▶ [WHAT IS BEING ASKED]:
Every line below that includes the word "pipeline" needs to be copied.

▶ [THE RECORDS]:

_ _ _

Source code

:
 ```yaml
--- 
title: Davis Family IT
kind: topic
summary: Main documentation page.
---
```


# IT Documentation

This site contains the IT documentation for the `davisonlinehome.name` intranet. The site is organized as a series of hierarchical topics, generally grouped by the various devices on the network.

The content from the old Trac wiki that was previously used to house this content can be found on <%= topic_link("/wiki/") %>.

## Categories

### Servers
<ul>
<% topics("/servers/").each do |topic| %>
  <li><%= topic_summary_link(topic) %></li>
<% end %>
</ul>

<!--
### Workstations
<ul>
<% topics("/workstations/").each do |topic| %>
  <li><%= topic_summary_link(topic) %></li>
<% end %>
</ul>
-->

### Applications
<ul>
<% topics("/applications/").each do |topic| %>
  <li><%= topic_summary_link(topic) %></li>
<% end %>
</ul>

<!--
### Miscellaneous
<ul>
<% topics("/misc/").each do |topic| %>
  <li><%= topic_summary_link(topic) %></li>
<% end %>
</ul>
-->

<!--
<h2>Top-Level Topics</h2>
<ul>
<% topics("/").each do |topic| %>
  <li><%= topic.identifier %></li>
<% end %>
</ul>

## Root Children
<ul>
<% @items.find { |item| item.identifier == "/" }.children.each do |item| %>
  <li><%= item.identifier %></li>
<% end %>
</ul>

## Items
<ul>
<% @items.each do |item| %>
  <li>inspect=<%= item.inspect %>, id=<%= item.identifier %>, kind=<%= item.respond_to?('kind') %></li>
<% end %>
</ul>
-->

_ _ _

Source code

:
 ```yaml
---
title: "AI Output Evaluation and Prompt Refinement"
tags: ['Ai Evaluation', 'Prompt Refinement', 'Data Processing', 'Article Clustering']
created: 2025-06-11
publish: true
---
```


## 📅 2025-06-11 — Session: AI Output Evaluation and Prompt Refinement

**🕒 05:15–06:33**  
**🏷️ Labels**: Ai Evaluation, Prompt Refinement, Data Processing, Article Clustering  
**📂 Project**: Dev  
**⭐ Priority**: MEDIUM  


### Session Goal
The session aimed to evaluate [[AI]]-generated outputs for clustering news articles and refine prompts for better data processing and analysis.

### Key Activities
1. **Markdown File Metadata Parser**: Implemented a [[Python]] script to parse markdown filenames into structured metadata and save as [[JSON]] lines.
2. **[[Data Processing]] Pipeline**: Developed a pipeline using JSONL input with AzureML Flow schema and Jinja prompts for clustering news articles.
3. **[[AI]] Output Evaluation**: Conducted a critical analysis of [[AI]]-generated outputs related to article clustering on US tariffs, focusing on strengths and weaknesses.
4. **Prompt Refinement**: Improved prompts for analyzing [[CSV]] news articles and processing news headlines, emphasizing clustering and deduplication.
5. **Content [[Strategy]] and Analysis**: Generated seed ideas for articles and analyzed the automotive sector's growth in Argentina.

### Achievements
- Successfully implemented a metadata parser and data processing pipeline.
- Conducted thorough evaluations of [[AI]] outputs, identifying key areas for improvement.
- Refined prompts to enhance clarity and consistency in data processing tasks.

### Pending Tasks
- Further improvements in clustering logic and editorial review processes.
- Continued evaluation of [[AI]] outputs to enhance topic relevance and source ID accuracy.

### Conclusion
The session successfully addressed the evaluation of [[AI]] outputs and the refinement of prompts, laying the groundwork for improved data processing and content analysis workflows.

_ _ _

▶ [ANSWER BOX]:
2. **[[Data Processing]] Pipeline**: Developed a pipeline using JSONL input with AzureML Flow schema and Jinja prompts for clustering news articles.
- Successfully implemented a metadata parser and data processing pipeline.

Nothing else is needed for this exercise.